Procurando não espalhar pânico, Orivaldo Canoza acha que “2003 vai acabar como o ano mais sombrio para o comércio” rondoniense por ter sido “o ano da transição política no estado e também na administração do Brasil”. Justificando sua reputação de otimista ele nutre esperanças de que em 2004 as coisas serão muito diferentes, “com o Brasil e Rondônia voltando a crescer”, surgindo novas condições “para que todos possamos sair do atoleiro”.

PRESENTE DE NATAL
As escolas da rede privada já estão em franca articulação para subir os preços de suas mensalidades a partir de janeiro de 2004. Fontes do setor deixaram escapar que o reajuste deve ficar entre 10 e 20%. Enquanto isso, o MEC informa que está preparando portaria que disciplinará os gastos dos estabelecimentos de ensino da rede privada.
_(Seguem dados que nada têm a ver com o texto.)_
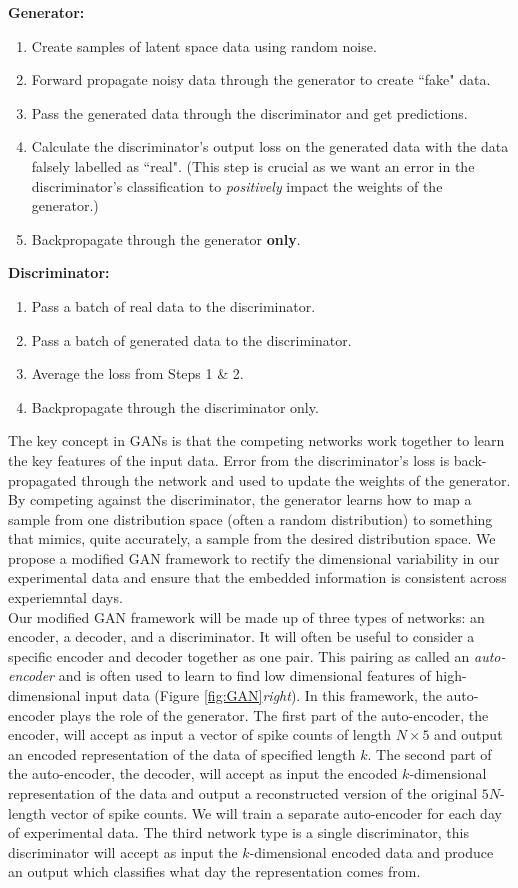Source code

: \documentclass[12pt]{article}
\begin{document}
\textbf{Generator:} \\
\begin{enumerate}
  \item Create samples of latent space data using random noise.
  \item Forward propagate noisy data through the generator to create ``fake" data.
  \item Pass the generated data through the discriminator and get predictions.
  \item Calculate the discriminator's output loss on the generated data with the data falsely labelled as ``real". (This step is crucial as we want an error in the discriminator's classification to \textit{positively} impact the weights of the generator.)
  \item Backpropagate through the generator \textbf{only}.
  \end{enumerate}
  \textbf{Discriminator:} \\
  \begin{enumerate}
    \item Pass a batch of real data to the discriminator.
    \item Pass a batch of generated data to the discriminator.
    \item Average the loss from Steps 1 \& 2.
    \item Backpropagate through the discriminator only.
  \end{enumerate}
\indent The key concept in GANs is that the competing networks work together to learn the key features of the input data. Error from the discriminator's loss is back-propagated through the network and used to update the weights of the generator. By competing against the discriminator, the generator learns how to map a sample from one distribution space (often a random distribution) to something that mimics, quite accurately, a sample from the desired distribution space. We propose a modified GAN framework to rectify the dimensional variability in our experimental data and ensure that the embedded information is consistent across experiemntal days. \\
\indent Our modified GAN framework will be made up of three types of networks: an encoder, a decoder, and a discriminator. It will often be useful to consider a specific encoder and decoder together as one pair. This pairing as called an \textit{auto-encoder} and is often used to learn to find low dimensional features of high-dimensional input data (Figure \ref{fig:GAN}\textit{right}). In this framework, the auto-encoder plays the role of the generator. The first part of the auto-encoder, the encoder, will accept as input a vector of spike counts of length $N\times 5$ and output an encoded representation of the data of specified length $k$. The second part of the auto-encoder, the decoder, will accept as input the encoded $k$-dimensional representation of the data and output a reconstructed version of the original $5N$-length vector of spike counts. We will train a separate auto-encoder for each day of experimental data. The third network type is a single discriminator, this discriminator will accept as input the $k$-dimensional encoded data and produce an output which classifies what day the representation comes from. \\
\end{document}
Paulo Xisto, presidente da Associação Cidade Verde, uma Ong especializada em defender o consumidor, alerta que é direito do consumidor, no caso, pais e alunos, ter acesso às planilhas de custos que justifiquem os reajustes das mensalidades. 'A lei também determina que o consumidor tem de ser informado com 45 dias de antecedência à data para matrícula sobre o reajuste', acrescenta.

CULTURA É FUNDAMENTAL
Moisés de Oliveira, diretor da Escola do Legislativo, é o único nome integrado à política local que não abre mão de valorizar a cultura, apoiando eventos que são indispensáveis ao funcionamento dos costumes democráticos. Culturalmente, a cidade de Porto Velho está completamente excluída de eventos capazes de elevar a cultura de massas. Faltam iniciativas capazes de integrar nossa capital ao conjunto da cultura brasileira. A falta de equipamentos como teatro, centro de convenções, pinacotecas, museus, bibliotecas, etc, inibe os esforços para a produção de uma cultura de valor, que mereça a atenção da intelectualidade nacional. Esse quadro tem provocado inquietação no professor Moisés de Oliveira. A presença de Moisés de Oliveira à frente de importantes projetos do Legislativo bem como o apoio que recebe da mesa diretora para levar avante suas propostas é a prova mais cabal de que pelo menos naquele Poder há vida inteligente.